• PROBLEM DESCRIPTION: In the records that follow, show each line where the word "help" is present.

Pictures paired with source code

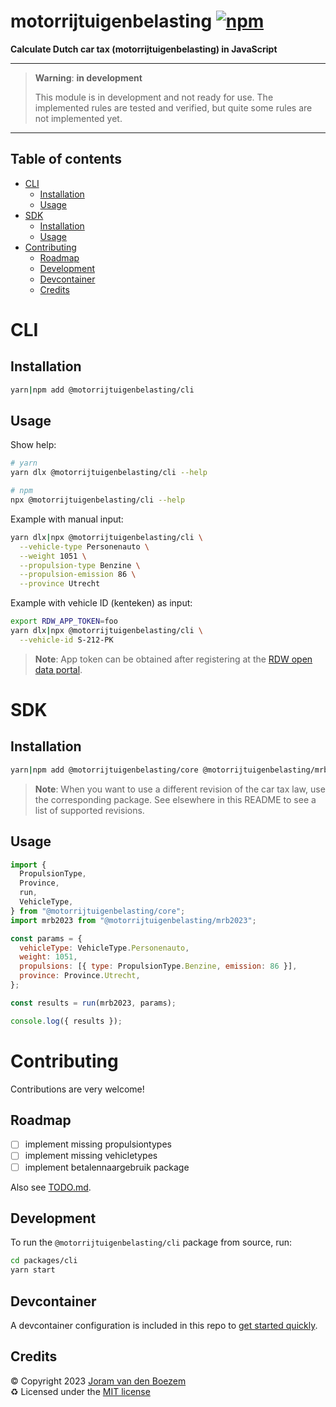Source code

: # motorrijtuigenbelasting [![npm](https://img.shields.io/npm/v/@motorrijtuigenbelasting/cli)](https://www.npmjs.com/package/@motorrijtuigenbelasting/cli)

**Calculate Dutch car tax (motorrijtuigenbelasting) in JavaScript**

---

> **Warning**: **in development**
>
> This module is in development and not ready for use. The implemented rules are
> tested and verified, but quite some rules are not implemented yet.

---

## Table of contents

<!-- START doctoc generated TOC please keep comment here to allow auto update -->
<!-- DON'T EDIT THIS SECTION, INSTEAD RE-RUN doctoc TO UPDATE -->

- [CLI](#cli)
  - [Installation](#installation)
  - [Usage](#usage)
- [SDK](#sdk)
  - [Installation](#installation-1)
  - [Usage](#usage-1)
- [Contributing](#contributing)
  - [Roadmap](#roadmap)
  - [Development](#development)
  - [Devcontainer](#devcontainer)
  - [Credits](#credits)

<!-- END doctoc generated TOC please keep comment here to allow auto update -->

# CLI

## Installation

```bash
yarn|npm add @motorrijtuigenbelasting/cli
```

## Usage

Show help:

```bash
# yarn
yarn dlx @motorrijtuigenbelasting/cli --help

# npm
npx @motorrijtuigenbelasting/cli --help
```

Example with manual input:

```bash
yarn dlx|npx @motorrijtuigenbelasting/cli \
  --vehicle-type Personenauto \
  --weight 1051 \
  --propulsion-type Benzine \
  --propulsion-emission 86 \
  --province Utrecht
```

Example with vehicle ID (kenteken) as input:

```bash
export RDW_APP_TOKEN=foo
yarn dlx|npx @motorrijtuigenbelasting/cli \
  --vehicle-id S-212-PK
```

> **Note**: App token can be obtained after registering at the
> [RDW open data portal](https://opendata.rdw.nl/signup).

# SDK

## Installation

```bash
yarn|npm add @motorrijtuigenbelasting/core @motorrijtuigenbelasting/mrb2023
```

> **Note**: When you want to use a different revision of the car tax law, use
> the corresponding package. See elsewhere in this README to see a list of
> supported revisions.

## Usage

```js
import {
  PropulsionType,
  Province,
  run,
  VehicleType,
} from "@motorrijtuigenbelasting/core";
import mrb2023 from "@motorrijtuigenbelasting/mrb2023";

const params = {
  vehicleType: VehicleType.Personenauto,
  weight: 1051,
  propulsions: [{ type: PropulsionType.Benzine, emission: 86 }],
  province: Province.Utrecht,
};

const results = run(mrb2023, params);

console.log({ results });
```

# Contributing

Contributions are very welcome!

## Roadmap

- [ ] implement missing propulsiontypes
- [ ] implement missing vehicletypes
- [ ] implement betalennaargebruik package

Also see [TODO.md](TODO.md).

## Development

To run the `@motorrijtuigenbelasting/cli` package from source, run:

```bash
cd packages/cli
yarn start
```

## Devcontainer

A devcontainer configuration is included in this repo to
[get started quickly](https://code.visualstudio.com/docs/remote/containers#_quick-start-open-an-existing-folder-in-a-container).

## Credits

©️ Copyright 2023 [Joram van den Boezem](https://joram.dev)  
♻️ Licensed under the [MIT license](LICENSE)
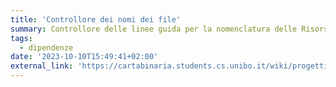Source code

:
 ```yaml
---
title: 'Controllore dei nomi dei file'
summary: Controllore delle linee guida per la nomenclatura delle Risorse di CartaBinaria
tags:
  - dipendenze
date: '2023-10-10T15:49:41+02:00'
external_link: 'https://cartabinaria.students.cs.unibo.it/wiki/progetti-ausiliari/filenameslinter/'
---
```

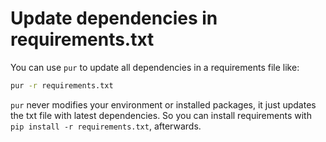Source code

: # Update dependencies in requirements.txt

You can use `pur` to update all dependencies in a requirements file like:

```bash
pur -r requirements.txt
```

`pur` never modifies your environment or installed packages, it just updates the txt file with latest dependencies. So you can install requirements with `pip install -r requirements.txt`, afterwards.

• OUTPUT:
Show help:
yarn dlx @motorrijtuigenbelasting/cli --help
npx @motorrijtuigenbelasting/cli --help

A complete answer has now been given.